Home
login

Reverse a Binary Stream Using Busybox

Today I had the need to reverse a binary stream using only bash and commonly-available command-line utilities. Not tac, sed, or rev, which are all line-oriented utilities that work best on ASCII data. I needed something that I could trust with binary data. This is what I came up with. Feel free to point out my weakness.

The first round was this:

reverse() {
    local i=0
    cat | xxd -c 1 | awk '{print $2}' | tac | \
        while read F; do
            printf "%06x: %s\n" $i $F; i=$((i+1))
        done | xxd -c 1 -r
}

I wasn't a huge fan of the while loop to prefix the lines with addresses for 'xxd -r'. The streams that I am using this for are only several kB max, so efficiency was not my first goal, but why not try to make it faster if you have the option? Some reading reveals that 'tac' is not available on every Unix platform. And 'xxd' is only available if you have vim installed. I swapped in 'hexdump' for 'xxd', but hexdump does not have a reverse, so I had to find a way to do that. This is where awk comes into play, doing and integer to character conversion for each line. This happens to run in about 6 times faster than the original version and uses stuff that even busybox has.

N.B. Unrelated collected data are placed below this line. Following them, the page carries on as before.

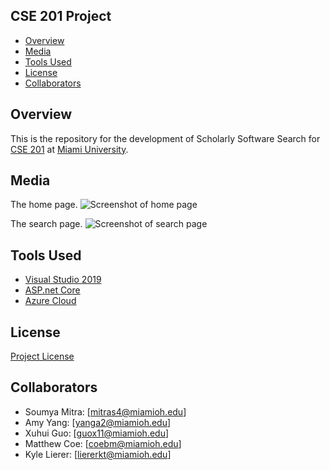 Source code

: ## CSE 201 Project

- [Overview](#overview)
- [Media](#media)
- [Tools Used](#tools-used)
- [License](#license)
- [Collaborators](#collaborators)

<a name="overview"/></a>
## Overview
This is the repository for the development of Scholarly Software Search for [CSE 201](https://miamioh.edu/cec/academics/departments/cse/academics/course-descriptions/cse-201/index.htmlhttps://miamioh.edu/cec/academics/departments/cse/academics/course-descriptions/cse-201/index.html) at [Miami University](http://miamioh.edu/).

<a name="media"/></a>
## Media
The home page.
![Screenshot of home page](https://raw.githubusercontent.com/CSE-201/CSE-201-Project/development/Misc/Media/HomePage-ScholarySoftwareSearch.png)

The search page.
![Screenshot of search page](https://raw.githubusercontent.com/CSE-201/CSE-201-Project/development/Misc/Media/SearchPage-ScholarySoftwareSearch.png)

<a name="tools-used"></a>
## Tools Used
- [Visual Studio 2019](https://visualstudio.microsoft.com/vs/)
- [ASP.net Core](https://docs.microsoft.com/en-us/aspnet/core/?view=aspnetcore-3.0)
- [Azure Cloud](https://azure.microsoft.com/en-us/)

<a name="license"></a>
## License
[Project License](LICENSE.md)

<a name="collaborators"></a>
## Collaborators
- Soumya Mitra: [mitras4@miamioh.edu]
- Amy Yang: [yanga2@miamioh.edu]
- Xuhui Guo: [guox11@miamioh.edu]
- Matthew Coe: [coebm@miamioh.edu]
- Kyle Lierer: [liererkt@miamioh.edu]
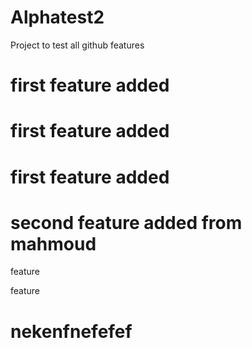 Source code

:# Alphatest2
Project to test all github features 
# first feature added

# first feature added

# first feature added

# second feature added from mahmoud

feature

feature

# nekenfnefefef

My final version was this:

reverse() {                                                                                                            
    cat | hexdump -v -e '/1 "%d\n"' | \
        sed -e '1!G;h;$!d' | \
        awk '{printf "%c", $0}'
}

You might use it like this:

$ reverse < file > file.reversed
# or
$ command -in -a | pipeline | reverse | process | reverse > some_output

Problem with null bytes

At least on my busybox, the
Quote:
awk '{printf "%c", $0}'
doesn't output anything when the argument is 0. So, it reverses the input, but also strips null bytes. Sigh.

Curse those null bytes

Yup, that be a bug in busybox.... The string get built properly in awk_printf() but then the OC_PRINTF callback uses fputs() with the C-string that awk_printf() returns. No length information is returned and puts stops at the first NUL byte. If you are only concerned with the printf case (not sprintf), then the fix is pretty trivial. You only need to pass in a size_t * into awk_printf() so it can return the length as well as the printed string and then call fwrite() instead of fputs(). I say trivial, but I realize not everyone likes to edit and recompile their programs. :)